> **Task requirements**: For the entries that follow, state how many lines include the word "balance", giving the number and nothing else.
━━━━━━━━━━━━━━━━━━━━━━━━━━━━━━
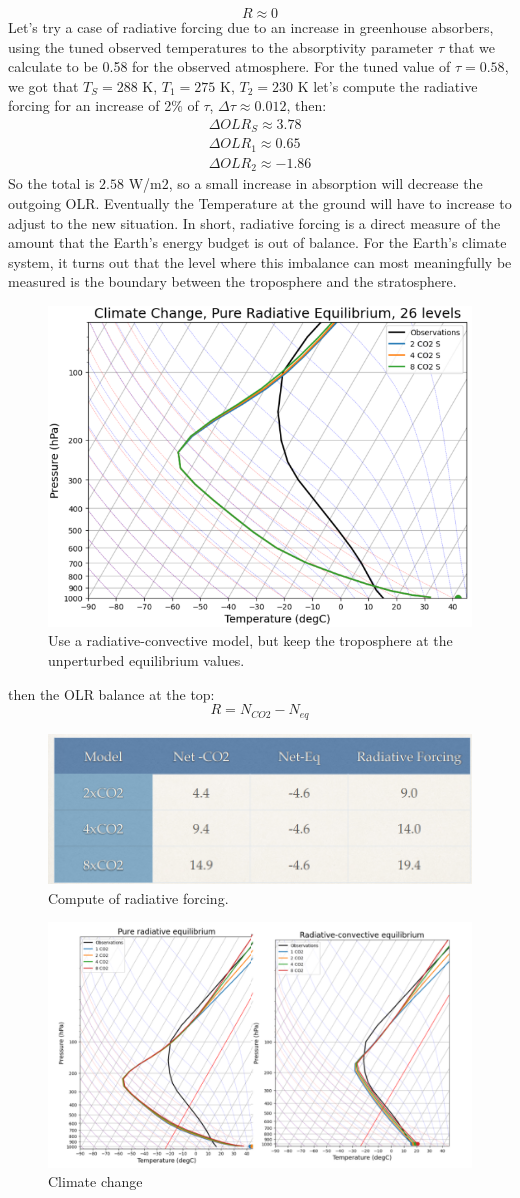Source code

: $$R\approx0$$
Let’s try a case of radiative forcing due to an increase in greenhouse absorbers, using the tuned observed temperatures to the absorptivity parameter $\tau$ that we calculate to be 0.58 for the observed atmosphere. For the tuned value of $\tau=0.58$, we got that $T_S=288$ K, $T_1=275$ K, $T_2=230$ K let's compute the radiative forcing for an increase of 2\% of $\tau$, $\Delta \tau\approx 0.012$, then:
\begin{align*}
	\Delta OLR_S\approx 3.78 \\
	\Delta OLR_1\approx 0.65 \\
	\Delta OLR_2\approx-1.86
\end{align*}
So the total is $2.58$ W/m$2$, so a small increase in absorption will decrease the outgoing OLR. Eventually the Temperature at the ground will have to increase to adjust to the new situation. In short, radiative forcing is a direct measure of the amount that the Earth’s energy budget is out of balance. For the Earth’s climate system, it turns out that the level where this imbalance can most meaningfully be measured is the boundary between the troposphere and the stratosphere.

\begin{figure}[h!]
	\centering
	\includegraphics[width=0.5\linewidth]{uploads/Screenshot 2024-11-24 201309.png}
	\caption{Use a radiative-convective model, but keep the troposphere at the unperturbed equilibrium values.}
	\label{fig:enter-label}
\end{figure}
then the OLR balance at the top:
$$R=N_{CO2}-N_{eq}$$
\begin{figure}
	\centering
	\includegraphics[width=0.5\linewidth]{uploads/image11.png}
	\caption{Compute of radiative forcing.}
	\label{fig:enter-label}
\end{figure}
\begin{figure}[h!]
	\centering
	\includegraphics[width=0.5\linewidth]{uploads/Screenshot 2024-11-24 202614.png}
	\caption{Climate change}
	\label{fig:enter-label}
\end{figure}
━━━━━━━━━━━━━━━━━━━━━━━━━━━━━━
> **Exercise solution**: 2